In 1614, following the accession of Mikhail I of Russia, representatives of the major Kabardian princely houses entered into a formal agreement with Russian envoys, affirming cooperation and mutual obligations under terms similar to earlier charters between Kabardian rulers and Russian sovereigns. This arrangement is generally interpreted as a political alliance rather than direct subordination. At the same time, Sholokh continued active diplomatic engagement with neighboring powers, including Safavid Iran, the Crimean Khanate, and the Shamkhalate, reflecting a multi-directional foreign policy.

Internally, Sholokh faced opposition from Qaziy Pshiapshoqo and the Qeytuqo clan. In confronting this faction, he drew upon existing blood feuds involving the Qeytuqo dynasty, particularly those connected to the killings of Domanuko Temryukovich and Mamstruk Temryukovich, as part of the broader struggle for power within Kabardia. The relations between Sholokh and Qaziy Pshiapshoqo, worsened with Qazi harboring of Sholokh's rebellious brother, Pyshta Murza.

== Campaign ==
In November 11th of 1615, Sholokh together with his eldest son Qarashey, launched a major campaign against their enemy Qazy Pshiapshoqo's domain. Sholokh was supported by Ishterek Bey from the Nogai Horde and Budachai of Tarki. He led his forces deep into Qazy's domain, which was located in Greater Kabarda. He kept his advance until the Kurkhudzin River, where Qazy Shiapshoqo and Sholokh's brother Pyshta Tepsaruqo were killed in a major battle. Along with Qaziy, his nephews Aslanbech's son Inarmas, Aksak Qeytuqo, Qanoqo's son Kudenet, Jansokh's son Dokhshuqo, and Shodjenuqo's son Anfok were murdered and the Russian voivode Ivan Nagaev was wounded, then later captured by Sholokh's forces.

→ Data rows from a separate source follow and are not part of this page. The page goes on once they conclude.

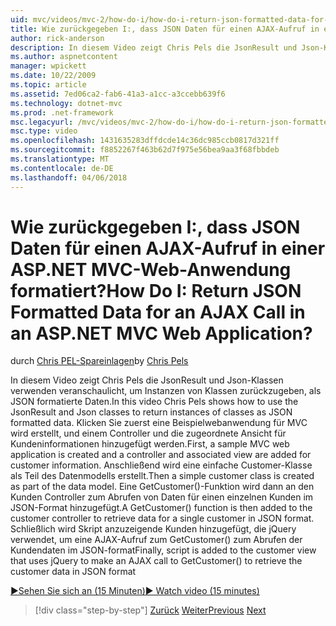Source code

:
 ```yaml
---
uid: mvc/videos/mvc-2/how-do-i/how-do-i-return-json-formatted-data-for-an-ajax-call-in-an-aspnet-mvc-web-application
title: Wie zurückgegeben I:, dass JSON Daten für einen AJAX-Aufruf in einer ASP.NET MVC-Web-Anwendung formatiert? | Microsoft-Dokumentation
author: rick-anderson
description: In diesem Video zeigt Chris Pels die JsonResult und Json-Klassen verwenden veranschaulicht, um Instanzen von Klassen zurückzugeben, als JSON formatierte Daten. Ein Beispiel für MVC web zunächst Ausgleich...
ms.author: aspnetcontent
manager: wpickett
ms.date: 10/22/2009
ms.topic: article
ms.assetid: 7ed06ca2-fab6-41a3-a1cc-a3ccebb639f6
ms.technology: dotnet-mvc
ms.prod: .net-framework
msc.legacyurl: /mvc/videos/mvc-2/how-do-i/how-do-i-return-json-formatted-data-for-an-ajax-call-in-an-aspnet-mvc-web-application
msc.type: video
ms.openlocfilehash: 1431635283dffdcde14c36dc985ccb0817d321ff
ms.sourcegitcommit: f8852267f463b62d7f975e56bea9aa3f68fbbdeb
ms.translationtype: MT
ms.contentlocale: de-DE
ms.lasthandoff: 04/06/2018
---
```

<a name="how-do-i-return-json-formatted-data-for-an-ajax-call-in-an-aspnet-mvc-web-application"></a><span data-ttu-id="2b064-105">Wie zurückgegeben I:, dass JSON Daten für einen AJAX-Aufruf in einer ASP.NET MVC-Web-Anwendung formatiert?</span><span class="sxs-lookup"><span data-stu-id="2b064-105">How Do I: Return JSON Formatted Data for an AJAX Call in an ASP.NET MVC Web Application?</span></span>
====================
<span data-ttu-id="2b064-106">durch [Chris PEL-Spareinlagen](https://twitter.com/chrispels)</span><span class="sxs-lookup"><span data-stu-id="2b064-106">by [Chris Pels](https://twitter.com/chrispels)</span></span>

<span data-ttu-id="2b064-107">In diesem Video zeigt Chris Pels die JsonResult und Json-Klassen verwenden veranschaulicht, um Instanzen von Klassen zurückzugeben, als JSON formatierte Daten.</span><span class="sxs-lookup"><span data-stu-id="2b064-107">In this video Chris Pels shows how to use the JsonResult and Json classes to return instances of classes as JSON formatted data.</span></span> <span data-ttu-id="2b064-108">Klicken Sie zuerst eine Beispielwebanwendung für MVC wird erstellt, und einem Controller und die zugeordnete Ansicht für Kundeninformationen hinzugefügt werden.</span><span class="sxs-lookup"><span data-stu-id="2b064-108">First, a sample MVC web application is created and a controller and associated view are added for customer information.</span></span> <span data-ttu-id="2b064-109">Anschließend wird eine einfache Customer-Klasse als Teil des Datenmodells erstellt.</span><span class="sxs-lookup"><span data-stu-id="2b064-109">Then a simple customer class is created as part of the data model.</span></span> <span data-ttu-id="2b064-110">Eine GetCustomer()-Funktion wird dann an den Kunden Controller zum Abrufen von Daten für einen einzelnen Kunden im JSON-Format hinzugefügt.</span><span class="sxs-lookup"><span data-stu-id="2b064-110">A GetCustomer() function is then added to the customer controller to retrieve data for a single customer in JSON format.</span></span> <span data-ttu-id="2b064-111">Schließlich wird Skript anzuzeigende Kunden hinzugefügt, die jQuery verwendet, um eine AJAX-Aufruf zum GetCustomer() zum Abrufen der Kundendaten im JSON-format</span><span class="sxs-lookup"><span data-stu-id="2b064-111">Finally, script is added to the customer view that uses jQuery to make an AJAX call to GetCustomer() to retrieve the customer data in JSON format</span></span>

[<span data-ttu-id="2b064-112">&#9654;Sehen Sie sich an (15 Minuten)</span><span class="sxs-lookup"><span data-stu-id="2b064-112">&#9654; Watch video (15 minutes)</span></span>](https://channel9.msdn.com/Blogs/ASP-NET-Site-Videos/how-do-i-return-json-formatted-data-for-an-ajax-call-in-an-aspnet-mvc-web-application)

> [!div class="step-by-step"]
> <span data-ttu-id="2b064-113">[Zurück](aspnet-mvc-how-10-minute-technical-video-for-developers.md)
> [Weiter](how-do-i-work-with-data-in-aspnet-mvc-partial-views.md)</span><span class="sxs-lookup"><span data-stu-id="2b064-113">[Previous](aspnet-mvc-how-10-minute-technical-video-for-developers.md)
[Next](how-do-i-work-with-data-in-aspnet-mvc-partial-views.md)</span></span>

After devastating the lands of Qazy's Kabarda, Sholokh withdrew back to his lands with total success. But the relatives of Qazy Pshiapshoqo, Kilish Jansokh, Chereguq Yelbezduq, and Qul Qeytuqo went to Russia to ask them for help against Sholokh to get revenge. Russia gave the relatives of Pshiapshoqo a big army under the command of Peter Priklonsky. With the assistance from the military men from Russia, relatives of Pshiapshoqo invaded Talostaney, but they were ultimately stopped by the eldest son of Sholokh, Qarashey Sholokh.

Sholokh's personality and justice was immortalised in Circassian folk songs, a part of a song about Sholokh states as follows:

"Our great and mighty Sholokh, You were the bravest of all knights! Our brave swordsman, Who gave us herds of swift-footed horses! The two padishahs, seated on the throne, Who made their presence felt with the tip of your sword! On that day, he was the adornment of the world, He was the first at all gatherings!"